Otoplasty: Correcting Defects in the Ear Structure

Individuals with malformed ears the result of a birth defect, developmental issue, or injury may consider correction to improve both appearance and self-esteem. Otoplasty surgery is a common plastic surgery procedure for correcting the shape, position, or proportion of the ear. While most patients are children between 4 and 14 years of age, many teenagers and adults also elect to undergo the procedure.

Defect in Ear Structure

The otoplasty procedure involves creating a natural shape for the ears while bringing balance and proportion to the overall face. Even the correction of minor deformities can provide benefits to appearance and self-esteem.

Ear surgery corrects macrotia, which is a condition that results in overly large ears and ears protruding from either or both sides of the face in varying degrees. It also treats malformed ears that are cupped, shelled, or not visible. Ears are examined for malformed, mal-positioned, or excessive cartilage, and for skin and fat deformities present around the area. These are defects that do not relate to or cause any degree of hearing loss.

Otoplasty surgeons are equipped to treat patients with ear defects and to create ears for those missing all or part of their ears because of a birth defect or a traumatic injury. Successful otoplasty allows ears to be proportional to the rest of the face, as well as to the head’s size and shape. The surgery is not intended to alter or improve the patient’s ability to hear.

Otoplasty Patients

Doctor checking the ear

Most children have fully developed ears by the age of four. Ideally, otoplasty is performed while individuals are at a young age, as the cartilages in the ear are still pliable and allows for greater ease of shaping. After the age of four or five, the ear is stable enough for correction and surgery. Children are also more cooperative and capable of understanding and following instructions properly. The child will be able to experience early psychological benefits from the cosmetic improvement.

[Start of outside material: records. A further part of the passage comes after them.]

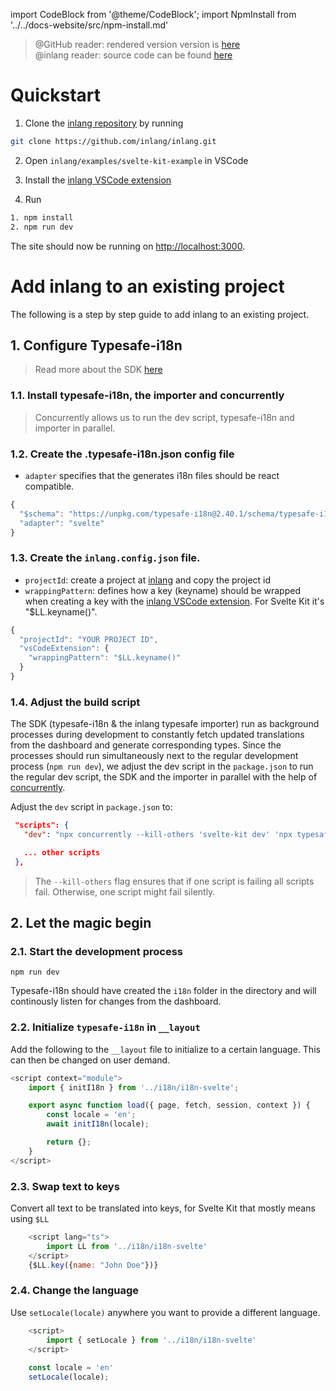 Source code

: import CodeBlock from '@theme/CodeBlock';
import NpmInstall from '../../docs-website/src/npm-install.md'

> @GitHub reader: rendered version version is [here](https://docs.inlang.dev/getting-started/svelte-kit)  
> @inlang reader: source code can be found [here](https://github.com/inlang/inlang/tree/main/examples/svelte-kit)

# Quickstart

1. Clone the [inlang repository](https://github.com/inlang/inlang) by running

```bash
git clone https://github.com/inlang/inlang.git
```

2. Open `inlang/examples/svelte-kit-example` in VSCode

3. Install the [inlang VSCode extension](https://marketplace.visualstudio.com/items?itemName=inlang.vscode-extension)

4. Run

```bash
1. npm install
2. npm run dev
```

The site should now be running on [http://localhost:3000](http://localhost:3000).

# Add inlang to an existing project

The following is a step by step guide to add inlang to an existing project.

## 1. Configure Typesafe-i18n

> Read more about the SDK [here](/overview/sdk)

### 1.1. Install typesafe-i18n, the importer and concurrently

> Concurrently allows us to run the dev script, typesafe-i18n and importer in parallel.

<NpmInstall />

### 1.2. Create the .typesafe-i18n.json config file

- `adapter` specifies that the generates i18n files should be react compatible.

```js title="typesafe-i18n.json"
{
  "$schema": "https://unpkg.com/typesafe-i18n@2.40.1/schema/typesafe-i18n.json",
  "adapter": "svelte"
}
```

### 1.3. Create the `inlang.config.json` file.

- `projectId`: create a project at [inlang](https://app.inlang.dev) and copy the project id
- `wrappingPattern`: defines how a key (keyname) should be wrapped when creating a key with the [inlang
  VSCode extension](https://marketplace.visualstudio.com/items?itemName=inlang.vscode-extension). For Svelte Kit it's
  "$LL.keyname()".

```js title="inlang.project.json"
{
  "projectId": "YOUR PROJECT ID",
  "vsCodeExtension": {
    "wrappingPattern": "$LL.keyname()"
  }
}
```

### 1.4. Adjust the build script

The SDK (typesafe-i18n & the inlang typesafe importer) run as background processes during development to constantly fetch updated translations from the dashboard and generate corresponding types. Since the processes should run simultaneously next to the regular development process (`npm run dev`), we adjust the dev script in the `package.json` to run the regular dev script, the SDK and the importer in parallel with the help of [concurrently](https://www.npmjs.com/package/concurrently).

Adjust the `dev` script in `package.json` to:

```json
 "scripts": {
   "dev": "npx concurrently --kill-others 'svelte-kit dev' 'npx typesafe-i18n' 'npx @inlang/typesafe-i18n-importer'",

   ... other scripts
 },
```

> The `--kill-others` flag ensures that if one script is failing all scripts fail. Otherwise, one
> script might fail silently.

## 2. Let the magic begin

### 2.1. Start the development process

`npm run dev`

Typesafe-i18n should have created the `i18n` folder in the directory and will continously listen for changes from the dashboard.

### 2.2. Initialize `typesafe-i18n` in `__layout`

Add the following to the `__layout` file to initialize to a certain language. This can then be changed on user demand.

```js title="routes/__layout.svelte"
<script context="module">
	import { initI18n } from '../i18n/i18n-svelte';

	export async function load({ page, fetch, session, context }) {
		const locale = 'en';
		await initI18n(locale);

		return {};
	}
</script>
```

### 2.3. Swap text to keys

Convert all text to be translated into keys, for Svelte Kit that mostly means using `$LL`

```js
    <script lang="ts">
        import LL from '../i18n/i18n-svelte'
    </script>
    {$LL.key({name: "John Doe"})}
```

### 2.4. Change the language

Use `setLocale(locale)` anywhere you want to provide a different language.

```js
    <script>
        import { setLocale } from '../i18n/i18n-svelte'
    </script>
    
    const locale = 'en'
    setLocale(locale);
```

There are no additional risks associated with ear surgery for teenagers and adults. Healthy individuals are suitable candidates for ear surgery. No matter the age, they should not suffer from untreated chronic ear infections. They should also not have a life-threatening illness that can create complications during surgery or impair later healing.


After an otoplasty, the patient’s head is wrapped in a thick bandage to enhance the healing process and reduce risk of developing complications. Younger children should not engage in physical activities for at least the entire week after surgery. They should be restricted from the kinds of activity that can allow for disruption of ear surgery.

Otoplasty recovery may involve temporary discomfort and numbness, headaches, swelling, and itching. These are expected to cease in the few months following the surgery. The more complicated a procedure, the longer the time of recovery is.

Ear surgery is a high individualized and cosmetic procedure that can improve face proportionality. Like other surgeries, patients will need time to recover and have to refrain from engaging in demanding physical activities.